Seit dem Jahr 1901 wird der Nobelpreis Literatur vergeben. In seinem Testament verpflichtete Alfred Nobel die Jury ausdrücklich die idealistischen Absichten des Schriftstellers bzw. die des Werkes, bei der Auswahl zu berücksichtigen. „Wer das Vorzüglichste in idealistischer Richtung geschaffen hat“, heißt es im Testament Alfred Nobels, auf dessen Grundlage die Statuten der Alfred Nobel-Stiftung basieren, soll mit dem Nobelpreis Literatur geehrt werden. Generell sollen die Nobel Preise „denen zugeteilt werden, die […] der Menschheit den größten Nutzen geleistet haben“. Alljährlich wird deshalb am Todestag des schwedischen Erfinders und Industriellen Alfred Nobel, dem 10. Dezember, neben vier weiteren anderen Preisen der Nobelpreis Literatur vergeben. Die Dotierung des Nobelpreises Literatur betrug im Jahr 2012 ca. 8 Millionen Schwedische Kronen. Verantwortlich für die Auswahl der Literaturpreisträger ist, gemäß dem Testament Nobels, die Schwedische Akademie.

 

Unvergessen, der mit dem Nobelpreis Literatur geehrte – Gerhart Hauptmann

Gerhart Hauptmann wurde 1912 „vor allem als Anerkennung für sein fruchtbares und vielseitiges Wirken im Bereich der dramatischen Dichtung“ wie es in der Begründung hieß, mit dem Nobelpreis Literatur geehrt.

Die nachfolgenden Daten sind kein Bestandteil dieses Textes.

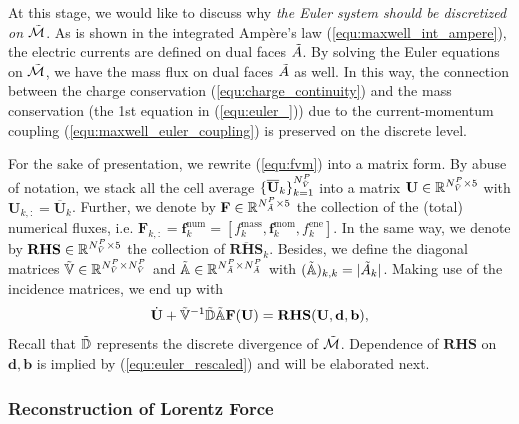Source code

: \documentclass{article}
\begin{document}
At this stage, we would like to discuss why \emph{the Euler system should be discretized
  on $\Tilde{\mathcal{M}}$}. As is shown in the integrated Amp\`{e}re's law
(\ref{equ:maxwell_int_ampere}), the electric currents are defined on dual faces
$\Tilde{A}$. By solving the Euler equations on $\Tilde{\mathcal{M}}$, we have the mass
flux on dual faces $\Tilde{A}$ as well. In this way, the connection between the charge
conservation (\ref{equ:charge_continuity}) and the mass conservation (the 1st equation in
(\ref{equ:euler_})) due to the current-momentum coupling
(\ref{equ:maxwell_euler_coupling}) is preserved on the discrete level.

For the sake of presentation, we rewrite (\ref{equ:fvm}) into a matrix form. By abuse of
notation, we stack all the cell average
$\{\overline{\mathbf{U}}_k\}_{k=1}^{N^P_{\Tilde{V}}}$ into a matrix
$\mathbf{U} \in \mathbb{R}^{N_{\Tilde{V}}^P \times 5}$ with
$\mathbf{U}_{k,:} = \overline{\mathbf{U}}_k$. Further, we denote by
$\mathbf{F} \in \mathbb{R}^{N_{\Tilde{A}}^P \times 5}$ the collection of the (total)
numerical fluxes, i.e.
$\mathbf{F}_{k,:} = \mathbf{f}^\text{num}_k = [f^\text{mass}_k, \bm{f}^\text{mom}_k,
f^\text{ene}_k]$. In the same way, we denote by
$\mathbf{RHS}\in \mathbb{R}^{N_{\Tilde{V}}^P \times 5}$ the collection of
$\overline{\mathbf{RHS}}_k$. Besides, we define the diagonal matrices
$\mathbb{\Tilde{V}} \in \mathbb{R}^{N_{\Tilde{V}}^P \times N_{\Tilde{V}}^P}$ and
$\mathbb{\Tilde{A}}\in \mathbb{R}^{N_{\Tilde{A}}^P \times N_{\Tilde{A}}^P}$ with
$(\mathbb{\Tilde{A}})_{k,k} = |\Tilde{A}_k|$. Making use of the incidence matrices, we end
up with
\begin{equation} \label{equ:euler_matrix_form}
    \dot{\mathbf{U}} + \mathbb{\Tilde{V}}^{-1}\mathbb{\Tilde{D}}\mathbb{\Tilde{A}}\mathbf{F}(\mathbf{U})  = \mathbf{RHS}(\mathbf{U},\mathbf{d},\mathbf{b}),
\end{equation}
Recall that $\Tilde{\mathbb{D}}$ represents the discrete divergence of
$\Tilde{\mathcal{M}}$. Dependence of $\mathbf{RHS}$ on $\mathbf{d}, \mathbf{b}$ is implied
by (\ref{equ:euler_rescaled}) and will be elaborated next.

\subsubsection{Reconstruction of Lorentz Force}
\end{document}
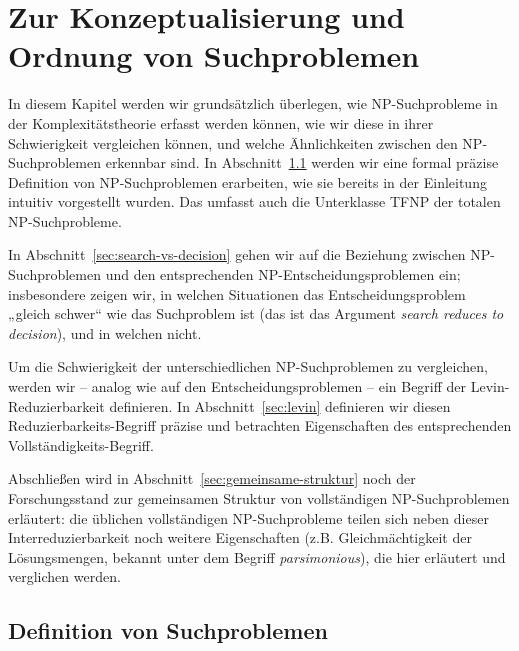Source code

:\chapter{Zur Konzeptualisierung und Ordnung von Suchproblemen}\label{chap:searchproblems}

In diesem Kapitel werden wir grundsätzlich überlegen, wie NP-Suchprobleme in der Komplexitätstheorie erfasst werden können, wie wir diese in ihrer Schwierigkeit vergleichen können, und welche Ähnlichkeiten zwischen den NP-Suchproblemen erkennbar sind. 
In Abschnitt~\ref{sec:searchproblems-def} werden wir eine formal präzise Definition von NP-Suchproblemen erarbeiten, wie sie bereits in der Einleitung intuitiv vorgestellt wurden. Das umfasst auch die Unterklasse TFNP der totalen NP-Suchprobleme.

In Abschnitt~\ref{sec:search-vs-decision} gehen wir auf die Beziehung zwischen NP-Suchproblemen und den entsprechenden NP-Entscheidungsproblemen ein; insbesondere zeigen wir, in welchen Situationen das Entscheidungsproblem „gleich schwer“ wie das Suchproblem ist (das ist das Argument \emph{search reduces to decision}), und in welchen nicht.

Um die Schwierigkeit der unterschiedlichen NP-Suchproblemen zu vergleichen, werden wir – analog wie auf den Entscheidungsproblemen – ein Begriff der Levin-Reduzierbarkeit definieren. In Abschnitt~\ref{sec:levin} definieren wir diesen Reduzierbarkeits-Begriff präzise und betrachten Eigenschaften des entsprechenden Vollständigkeits-Begriff.

Abschließen wird in Abschnitt~\ref{sec:gemeinsame-struktur} noch der Forschungsstand zur gemeinsamen Struktur von vollständigen NP-Suchproblemen erläutert: die üblichen vollständigen NP-Suchprobleme teilen sich neben dieser Interreduzierbarkeit noch weitere Eigenschaften (z.B. Gleichmächtigkeit der Lösungsmengen, bekannt unter dem Begriff \emph{parsimonious}), die hier erläutert und verglichen werden. 

\section{Definition von Suchproblemen}\label{sec:searchproblems-def}

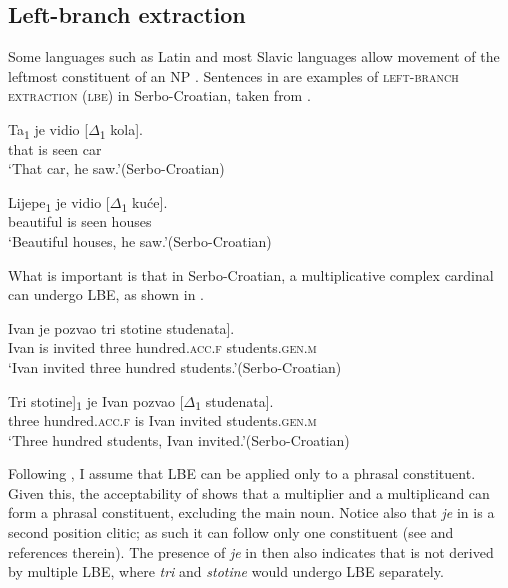 \documentclass[output=paper]{langscibook}
\begin{document}
\subsection{Left-branch extraction}\label{tat:sec:lbe}
Some languages such as Latin and most Slavic languages allow movement of the leftmost constituent of an NP \citep{Ross1986}. Sentences in  are examples of \textsc{left-branch extraction (lbe)} in Serbo-Croatian, taken from \citet{Boskovic2005}.

\ea\label{tat:lbe}
\ea\label{tat:ex:lbea}
\gll Ta\textsubscript{$1$} je vidio [$\Delta$\textsubscript{$1$} kola].\\  
     that is seen {} car\\ 
\glt `That car, he saw.'\hfill (Serbo-Croatian)

\ex\label{tat:ex:lbeb}
\gll Lijepe\textsubscript{$1$} je vidio [$\Delta$\textsubscript{$1$} kuće].\\  
     beautiful is seen {} houses\\ 
\glt `Beautiful houses, he saw.'\hfill (Serbo-Croatian)
\z\z	

\noindent What is important is that in Serbo-Croatian, a multiplicative complex cardinal can undergo LBE, as shown in .

\ea
\ea
\gll Ivan je pozvao \minsp{[} {tri} {stotine} studenata].\\  
     Ivan is invited {} three hundred.\textsc{acc.f} students.\textsc{gen.m}\\ 
\glt `Ivan invited three hundred students.'\hfill (Serbo-Croatian)

\ex\label{tat:lbe2}
\gll \minsp{[} {Tri} {stotine}]\textsubscript{$1$} je Ivan pozvao [$\Delta$\textsubscript{$1$} studenata].\\  
     {} three hundred.\textsc{acc.f} is Ivan invited {} students.\textsc{gen.m}\\ 
\glt `Three hundred students, Ivan invited.'\hfill (Serbo-Croatian)
\z\z	

\noindent Following \citet{Corver1992}, I assume that LBE can be applied only to a phrasal constituent. Given this, the acceptability of  shows that a multiplier and a multiplicand can form a phrasal constituent, excluding the main noun. Notice also that \textit{je} in  is a second position clitic; as such it can follow only one constituent (see \citealt{Boskovic2001} and references therein). The presence of \textit{je} in  then also indicates that  is not derived by multiple LBE, where \textit{tri} and \textit{stotine} would undergo LBE separately.
\end{document}
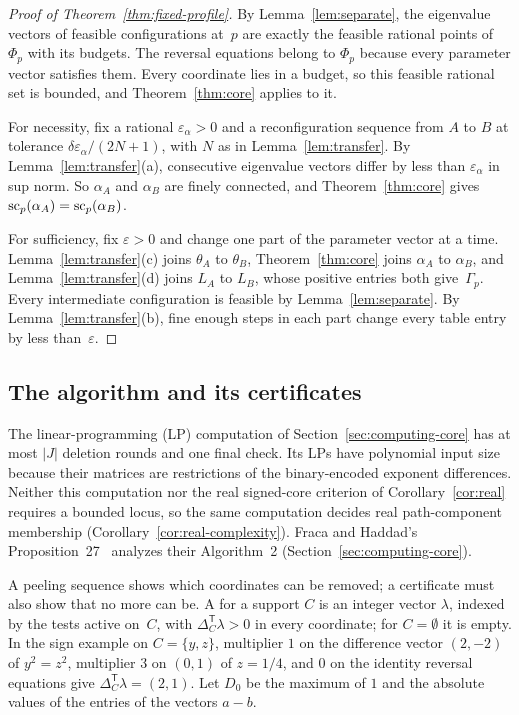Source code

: \begin{proof}[Proof of Theorem~\ref{thm:fixed-profile}]
By Lemma~\ref{lem:separate}, the eigenvalue vectors of feasible
configurations at~$p$ are exactly the feasible rational points of $\Phi_p$
with its budgets. The reversal equations belong to $\Phi_p$ because every
parameter vector satisfies them. Every coordinate lies in a budget, so this
feasible rational set is bounded, and Theorem~\ref{thm:core} applies to it.

For necessity, fix a rational $\varepsilon_\alpha>0$ and a reconfiguration
sequence from $A$ to $B$ at tolerance $\delta\varepsilon_\alpha/(2N+1)$,
with $N$ as in Lemma~\ref{lem:transfer}. By Lemma~\ref{lem:transfer}(a),
consecutive eigenvalue vectors differ by less than $\varepsilon_\alpha$ in
sup norm. So $\alpha_A$ and $\alpha_B$ are finely connected, and
Theorem~\ref{thm:core} gives $\operatorname{sc}_p(\alpha_A)=\operatorname{sc}_p(\alpha_B)$.

For sufficiency, fix $\varepsilon>0$ and change one part of the parameter
vector at a time. Lemma~\ref{lem:transfer}(c) joins $\theta_A$ to
$\theta_B$, Theorem~\ref{thm:core} joins $\alpha_A$ to $\alpha_B$, and
Lemma~\ref{lem:transfer}(d) joins $L_A$ to $L_B$, whose positive entries
both give~$\Gamma_p$. Every intermediate configuration is feasible by
Lemma~\ref{lem:separate}. By Lemma~\ref{lem:transfer}(b), fine enough steps
in each part change every table entry by less than~$\varepsilon$.
\end{proof}

\subsection{The algorithm and its certificates}\label{sec:algorithm}

The linear-programming (LP) computation of Section~\ref{sec:computing-core}
has at most $|J|$ deletion rounds and one final check. Its LPs have
polynomial input size because their matrices are restrictions of the
binary-encoded exponent differences. Neither this computation nor the real
signed-core criterion of Corollary~\ref{cor:real} requires a bounded locus,
so the same computation decides real path-component membership
(Corollary~\ref{cor:real-complexity}). Fraca and Haddad's
Proposition~27~\cite{fracahaddad} analyzes their Algorithm~2
(Section~\ref{sec:computing-core}).

A peeling sequence shows which coordinates can be removed; a certificate
must also show that no more can be. A  for a
support $C$ is an integer vector $\lambda$, indexed by the tests active
on~$C$, with $\Delta_C^{\mathsf T}\lambda>0$ in every coordinate; for
$C=\emptyset$ it is empty. In the sign example on $C=\{y,z\}$, multiplier $1$ on
the difference vector $(2,-2)$ of $y^2=z^2$, multiplier $3$ on $(0,1)$ of
$z=1/4$, and $0$ on the identity reversal equations give
$\Delta_C^{\mathsf T}\lambda=(2,1)$. Let $D_0$ be the
maximum of $1$ and the absolute values of the entries of the vectors $a-b$.

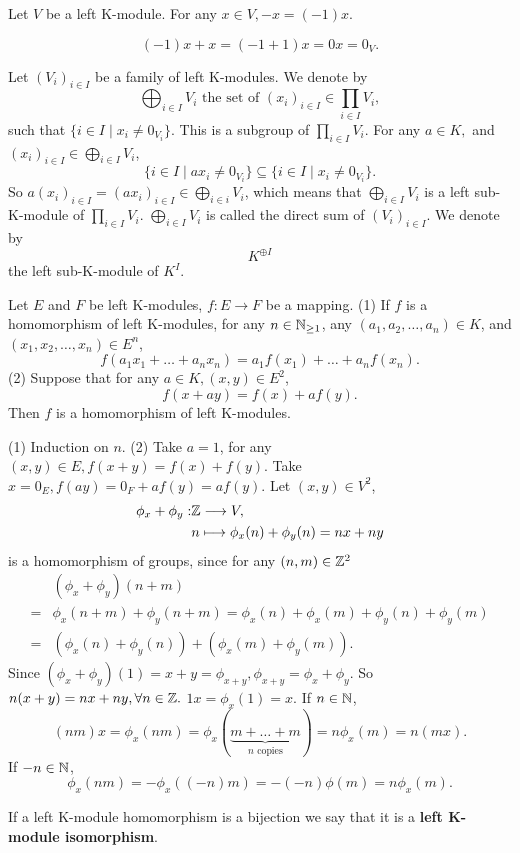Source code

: \documentclass{book}
\numberwithin{equation}{section}
\begin{document}
\begin{propositionenv}
    Let $V$ be a left K-module. For any $x\in V,  -x=(-1)x$.
\end{propositionenv}
\begin{proofenv}
    $$(-1)x+x=(-1+1)x=0x=0_V.$$
\end{proofenv}
\begin{exampleenv}
    Let $(V_i)_{i\in I}$ be a family of left K-modules. We denote by 
    $$\bigoplus_{i\in I}V_i\text{ the set of }(x_i)_{i\in I}\in \prod_{i\in I}V_i, $$
    such that $\{i\in I\mid x_i\not=0_{V_i}\}$. This is a subgroup of $\prod_{i\in I}V_i$. For any $a\in K, $ and $(x_i)_{i\in I}\in \bigoplus_{i\in I}V_i$, 
    $$\{i\in I\mid ax_i\not=0_{V_i}\}\subseteq\{i\in I\mid x_i\not=0_{V_i}\}.$$
    So $\displaystyle a(x_i)_{i\in I}=(ax_i)_{i\in I}\in \bigoplus_{i\in i}V_i$,  which means that $\displaystyle\bigoplus_{i\in I}V_i$ is a left sub-K-module of $\displaystyle\prod_{i\in I}V_i$. $\displaystyle\bigoplus_{i\in I}V_i$ is called the direct sum of $(V_i)_{i\in I}$. We denote by 
    $$K^{\oplus I}$$
    the left sub-K-module of $K^I$.
\end{exampleenv}
\begin{propositionenv}
    Let $E$ and $F$ be left K-modules,  $f:E\rightarrow F$ be a mapping.
    \newline
    (1) If $f$ is a homomorphism of left K-modules,  for any $n\in \mathbb{N}_{\ge1}$,  any $(a_1, a_2, \dots, a_n)\in K$,  and $(x_1, x_2, \dots, x_n)\in E^n$, 
    $$f(a_1x_1+\dots+a_nx_n)=a_1f(x_1)+\dots+a_nf(x_n).$$
    (2) Suppose that for any $a\in K, (x, y)\in E^2$, 
    $$f(x+ay)=f(x)+af(y).$$
    Then $f$ is a homomorphism of left K-modules.
\end{propositionenv}
\begin{proofenv}
    (1) Induction on $n$.
    \newline
    (2) Take $a=1$,  for any $(x, y)\in E, f(x+y)=f(x)+f(y)$. Take $x=0_E, f(ay)=0_F+af(y)=af(y)$. Let $(x, y)\in V^2$, 
    \begin{align*}
        \phi_x+\phi_y:&\mathbb{Z} \longrightarrow V, \\
        &n\longmapsto \phi_x(n)+\phi_y(n)=nx+ny
    \end{align*}
    is a homomorphism of groups,  since for any $(n, m)\in \mathbb{Z}^2$
    \begin{align*}
        &(\phi_x+\phi_y)(n+m)\\
        =&\phi_x(n+m)+\phi_y(n+m)=\phi_x(n)+\phi_x(m)+\phi_y(n)+\phi_y(m)\\
        =&(\phi_x(n)+\phi_y(n))+(\phi_x(m)+\phi_y(m)).
    \end{align*}
    Since $(\phi_x+\phi_y)(1)=x+y=\phi_{x+y}, \phi_{x+y}=\phi_x+\phi_y.$ So $n(x+y)=nx+ny,  \forall n\in\mathbb{Z}.$ $1x=\phi_x(1)=x.$
    If $n\in \mathbb{N}$, 
    $$(nm)x=\phi_x(nm)=\phi_x(\underset{n \text{ copies}}{\underbrace{m+\dots+m}})=n\phi_x(m)=n(mx).$$
    If $-n\in \mathbb{N}$, 
    $$\phi_x(nm)=-\phi_x((-n)m)=-(-n)\phi(m)=n\phi_x(m).$$
\end{proofenv}
\begin{definitionenv}
    If a left K-module homomorphism is a bijection we say that it is a \textbf{left K-module isomorphism}.
\end{definitionenv}
\end{document}
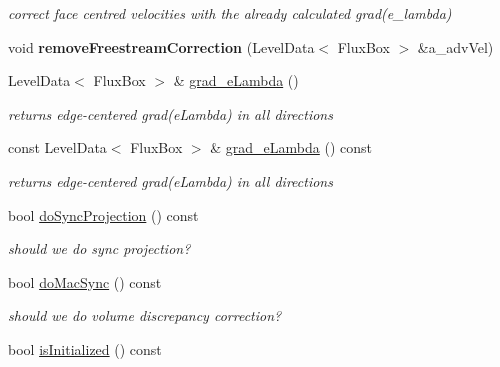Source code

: \begin{DoxyCompactItemize}
\begin{DoxyCompactList}\small\item\em correct face centred velocities with the already calculated grad(e\-\_\-lambda) \end{DoxyCompactList}\item 
\hypertarget{class_c_c_projector_a77b0a8f1aa7b91bffd504965ca7c1102}{void {\bfseries remove\-Freestream\-Correction} (Level\-Data$<$ Flux\-Box $>$ \&a\-\_\-adv\-Vel)}\label{class_c_c_projector_a77b0a8f1aa7b91bffd504965ca7c1102}

\item 
Level\-Data$<$ Flux\-Box $>$ \& \hyperlink{class_c_c_projector_a69ed7e0a1be9517f8481b6933e4352ca}{grad\-\_\-e\-Lambda} ()
\begin{DoxyCompactList}\small\item\em returns edge-\/centered grad(e\-Lambda) in all directions \end{DoxyCompactList}\item 
\hypertarget{class_c_c_projector_aa29e4447b106f00580c75dd8456bcd6e}{const Level\-Data$<$ Flux\-Box $>$ \& \hyperlink{class_c_c_projector_aa29e4447b106f00580c75dd8456bcd6e}{grad\-\_\-e\-Lambda} () const }\label{class_c_c_projector_aa29e4447b106f00580c75dd8456bcd6e}

\begin{DoxyCompactList}\small\item\em returns edge-\/centered grad(e\-Lambda) in all directions \end{DoxyCompactList}\item 
\hypertarget{class_c_c_projector_afa03c1c186f18d2e8e1eea7780055d06}{bool \hyperlink{class_c_c_projector_afa03c1c186f18d2e8e1eea7780055d06}{do\-Sync\-Projection} () const }\label{class_c_c_projector_afa03c1c186f18d2e8e1eea7780055d06}

\begin{DoxyCompactList}\small\item\em should we do sync projection? \end{DoxyCompactList}\item 
\hypertarget{class_c_c_projector_a5d6a554b9a052f75596f55d9e0770f41}{bool \hyperlink{class_c_c_projector_a5d6a554b9a052f75596f55d9e0770f41}{do\-Mac\-Sync} () const }\label{class_c_c_projector_a5d6a554b9a052f75596f55d9e0770f41}

\begin{DoxyCompactList}\small\item\em should we do volume discrepancy correction? \end{DoxyCompactList}\item 
\hypertarget{class_c_c_projector_a35f319f0ad8410215bb2c6af10e7aec7}{bool \hyperlink{class_c_c_projector_a35f319f0ad8410215bb2c6af10e7aec7}{is\-Initialized} () const }\label{class_c_c_projector_a35f319f0ad8410215bb2c6af10e7aec7}


\end{DoxyCompactItemize}
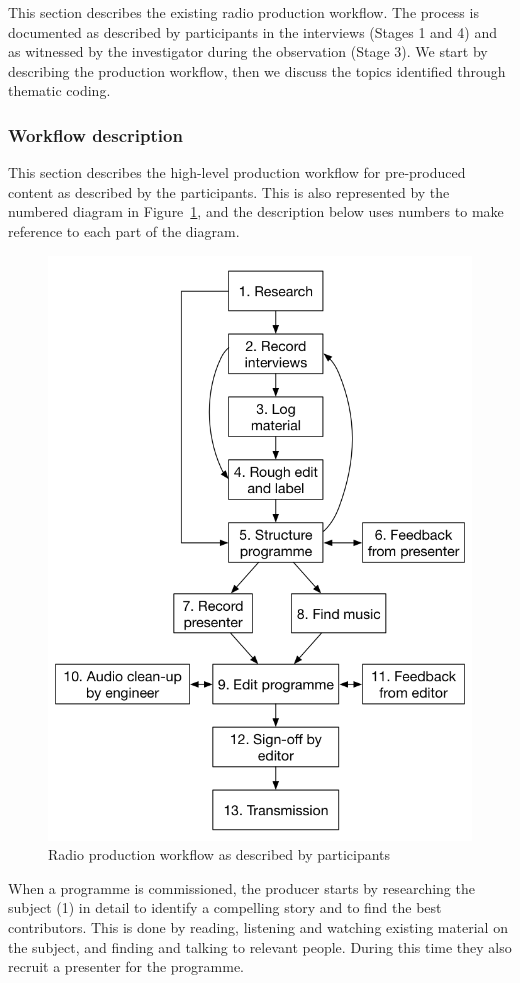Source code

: 
This section describes the existing radio production workflow. The process is documented as described by participants
in the interviews (Stages 1 and 4) and as witnessed by the investigator during the observation (Stage 3).  We start by
describing the production workflow, then we discuss the topics identified through thematic coding.

\subsubsection{Workflow description}

This section describes the high-level production workflow for pre-produced content as described by the
participants. This is also represented by the numbered diagram in Figure~\ref{fig:workflow}, and the description below
uses numbers to make reference to each part of the diagram.

\begin{figure}[ht]
\centering
  \includegraphics[width=.6\columnwidth]{figs/workflow.png}
  \caption{Radio production workflow as described by participants}
  \label{fig:workflow}
\end{figure}

When a programme is commissioned, the producer starts by researching the
subject (1) in detail to identify a compelling story and to find the best
contributors. This is done by reading, listening and watching existing material
on the subject, and finding and talking to relevant people. During this time
they also recruit a presenter for the programme.

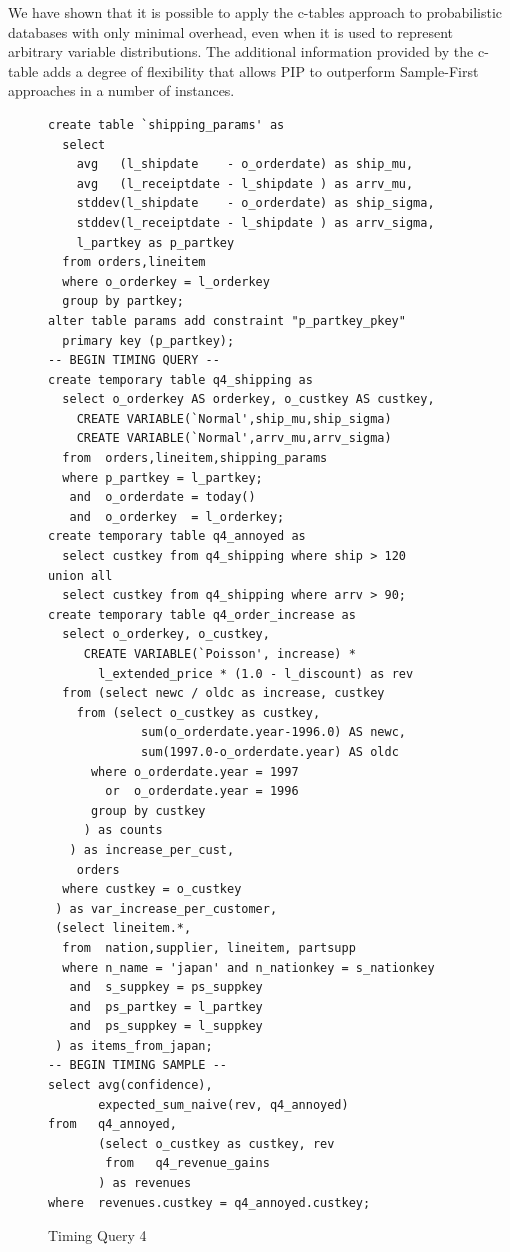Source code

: We have shown that it is possible to apply the c-tables approach to probabilistic databases with only minimal overhead, even when it is used to represent arbitrary variable distributions.  The additional information provided by the c-table adds a degree of flexibility that allows PIP to outperform Sample-First approaches in a number of instances.

\begin{figure}[t!]
\begin{footnotesize}
\begin{verbatim}
create table `shipping_params' as
  select 
    avg   (l_shipdate    - o_orderdate) as ship_mu,
    avg   (l_receiptdate - l_shipdate ) as arrv_mu,
    stddev(l_shipdate    - o_orderdate) as ship_sigma,
    stddev(l_receiptdate - l_shipdate ) as arrv_sigma,
    l_partkey as p_partkey
  from orders,lineitem
  where o_orderkey = l_orderkey
  group by partkey;
alter table params add constraint "p_partkey_pkey" 
  primary key (p_partkey);
-- BEGIN TIMING QUERY --
create temporary table q4_shipping as
  select o_orderkey AS orderkey, o_custkey AS custkey,
    CREATE VARIABLE(`Normal',ship_mu,ship_sigma)
    CREATE VARIABLE(`Normal',arrv_mu,arrv_sigma)
  from  orders,lineitem,shipping_params
  where p_partkey = l_partkey;
   and  o_orderdate = today()
   and  o_orderkey  = l_orderkey;
create temporary table q4_annoyed as
  select custkey from q4_shipping where ship > 120
union all
  select custkey from q4_shipping where arrv > 90;
create temporary table q4_order_increase as
  select o_orderkey, o_custkey,
     CREATE VARIABLE(`Poisson', increase) *
       l_extended_price * (1.0 - l_discount) as rev
  from (select newc / oldc as increase, custkey 
    from (select o_custkey as custkey, 
             sum(o_orderdate.year-1996.0) AS newc,
             sum(1997.0-o_orderdate.year) AS oldc
      where o_orderdate.year = 1997 
        or  o_orderdate.year = 1996
      group by custkey
     ) as counts
   ) as increase_per_cust,
    orders
  where custkey = o_custkey
 ) as var_increase_per_customer,
 (select lineitem.*,
  from  nation,supplier, lineitem, partsupp
  where n_name = 'japan' and n_nationkey = s_nationkey
   and  s_suppkey = ps_suppkey
   and  ps_partkey = l_partkey
   and  ps_suppkey = l_suppkey
 ) as items_from_japan;
-- BEGIN TIMING SAMPLE --
select avg(confidence),
       expected_sum_naive(rev, q4_annoyed)
from   q4_annoyed,
       (select o_custkey as custkey, rev
        from   q4_revenue_gains
       ) as revenues
where  revenues.custkey = q4_annoyed.custkey;
\end{verbatim}
\end{footnotesize}

\vspace{-5mm}

\caption{Timing Query 4}
\label{fig:timingq4}
\end{figure}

Der deutsche Schriftsteller und Dramatiker Gerhart Johann Robert Hauptmann, der zu den bedeutendsten deutschen Vertretern des Naturalismus gezählt wird, erfreute sich zu Lebzeiten einer beispiellosen Popularität und Verehrung, sodass ihm sogar das Amt des Reichskanzlers angeboten wurde. Für das Ausland wurde er zum Repräsentanten deutscher Literatur. Bis heute sind die Werke Hauptmanns unvergessen, wie „Vor Sonnenaufgang“ oder der „Bahnwärter Thiel„, um nur zwei zu nennen. Hauptmann erklärte selbst einmal: „Es meldeten sich in meinem Innern stets viele Stimmen zu Wort, und ich sah keine andere Möglichkeit, einigermaßen Ordnung zu schaffen, als vielstimmige Sätze: Dramen zu schreiben.“ Werke, die bis heute auf dem Spielplan vieler Bühnen der Welt stehen. Er erhielt den Nobelpreis für Literatur im Jahr 1912.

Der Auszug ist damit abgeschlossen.